• **Work instructions**
Restate word for word the entries below, starting with the line with "### Funció Principal" and continuing through the line with "darrer dígit és". Include both of those lines and no others.

------ Study material

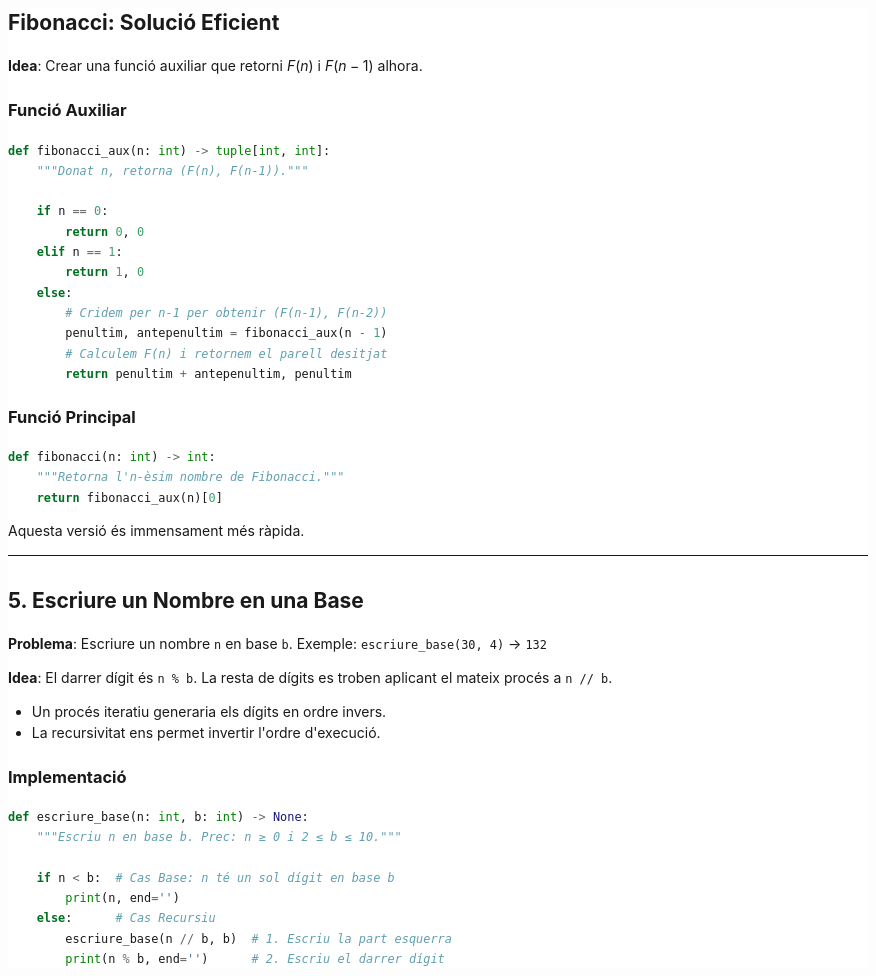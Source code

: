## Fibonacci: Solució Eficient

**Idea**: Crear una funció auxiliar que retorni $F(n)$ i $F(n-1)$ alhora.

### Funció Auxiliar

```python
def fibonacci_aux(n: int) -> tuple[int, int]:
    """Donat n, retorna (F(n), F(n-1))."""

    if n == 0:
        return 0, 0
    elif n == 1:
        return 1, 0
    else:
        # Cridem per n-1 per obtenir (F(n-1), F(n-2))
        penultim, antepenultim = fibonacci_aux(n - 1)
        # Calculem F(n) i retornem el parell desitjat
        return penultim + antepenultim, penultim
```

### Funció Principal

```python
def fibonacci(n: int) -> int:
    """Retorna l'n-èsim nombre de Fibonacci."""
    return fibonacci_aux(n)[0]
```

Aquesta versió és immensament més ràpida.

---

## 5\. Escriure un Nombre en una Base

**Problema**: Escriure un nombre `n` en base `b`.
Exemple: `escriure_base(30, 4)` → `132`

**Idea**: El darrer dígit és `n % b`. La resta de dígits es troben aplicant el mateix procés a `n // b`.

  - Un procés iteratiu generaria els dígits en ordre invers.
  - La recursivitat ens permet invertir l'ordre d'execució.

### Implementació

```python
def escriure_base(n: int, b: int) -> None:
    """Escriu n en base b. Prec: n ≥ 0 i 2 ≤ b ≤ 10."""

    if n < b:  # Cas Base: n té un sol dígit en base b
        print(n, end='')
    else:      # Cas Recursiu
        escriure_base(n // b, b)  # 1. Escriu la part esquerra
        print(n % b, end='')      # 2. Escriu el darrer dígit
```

------------
------ Study material

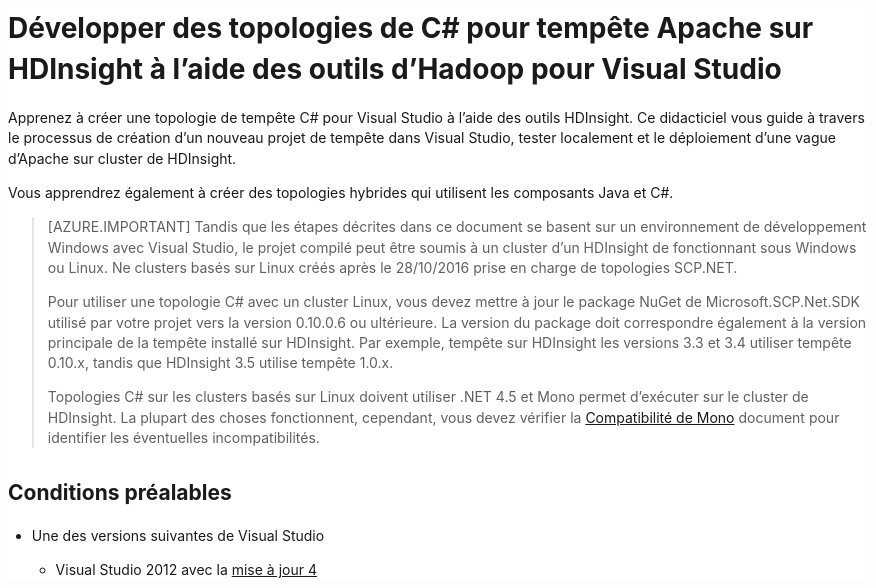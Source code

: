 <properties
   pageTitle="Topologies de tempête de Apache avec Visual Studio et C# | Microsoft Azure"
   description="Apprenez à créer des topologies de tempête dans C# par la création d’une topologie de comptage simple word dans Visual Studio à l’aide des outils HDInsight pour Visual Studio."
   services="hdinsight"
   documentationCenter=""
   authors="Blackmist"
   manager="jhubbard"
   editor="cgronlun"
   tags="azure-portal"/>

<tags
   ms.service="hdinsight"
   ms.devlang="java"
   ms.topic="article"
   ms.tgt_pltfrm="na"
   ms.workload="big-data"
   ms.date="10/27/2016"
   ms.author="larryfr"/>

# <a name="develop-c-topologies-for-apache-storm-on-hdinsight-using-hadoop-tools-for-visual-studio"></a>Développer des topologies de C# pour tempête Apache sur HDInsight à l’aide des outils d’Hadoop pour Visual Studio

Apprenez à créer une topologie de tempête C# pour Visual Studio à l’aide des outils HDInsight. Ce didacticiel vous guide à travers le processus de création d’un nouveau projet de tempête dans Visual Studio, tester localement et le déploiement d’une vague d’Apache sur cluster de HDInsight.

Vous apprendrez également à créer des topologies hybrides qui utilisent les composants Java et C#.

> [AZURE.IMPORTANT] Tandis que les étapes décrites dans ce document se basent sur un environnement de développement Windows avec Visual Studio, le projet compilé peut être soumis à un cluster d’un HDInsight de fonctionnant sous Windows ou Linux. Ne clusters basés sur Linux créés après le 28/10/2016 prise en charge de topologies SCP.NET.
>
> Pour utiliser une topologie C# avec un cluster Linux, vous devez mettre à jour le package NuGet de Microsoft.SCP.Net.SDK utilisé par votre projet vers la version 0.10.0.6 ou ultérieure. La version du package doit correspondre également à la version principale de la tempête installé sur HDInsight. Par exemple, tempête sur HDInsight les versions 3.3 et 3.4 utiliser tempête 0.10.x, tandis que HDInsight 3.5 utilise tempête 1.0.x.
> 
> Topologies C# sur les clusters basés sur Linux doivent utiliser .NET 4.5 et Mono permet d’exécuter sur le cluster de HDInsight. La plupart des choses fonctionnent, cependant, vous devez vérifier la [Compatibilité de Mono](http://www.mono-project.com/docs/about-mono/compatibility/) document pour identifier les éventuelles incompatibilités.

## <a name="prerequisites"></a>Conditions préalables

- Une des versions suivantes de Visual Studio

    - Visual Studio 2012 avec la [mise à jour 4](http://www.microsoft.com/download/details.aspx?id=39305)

------------

• **Answer to this exercise**
### Funció Principal

```python
def fibonacci(n: int) -> int:
    """Retorna l'n-èsim nombre de Fibonacci."""
    return fibonacci_aux(n)[0]
```

Aquesta versió és immensament més ràpida.

---

## 5\. Escriure un Nombre en una Base

**Problema**: Escriure un nombre `n` en base `b`.
Exemple: `escriure_base(30, 4)` → `132`

**Idea**: El darrer dígit és `n % b`. La resta de dígits es troben aplicant el mateix procés a `n // b`.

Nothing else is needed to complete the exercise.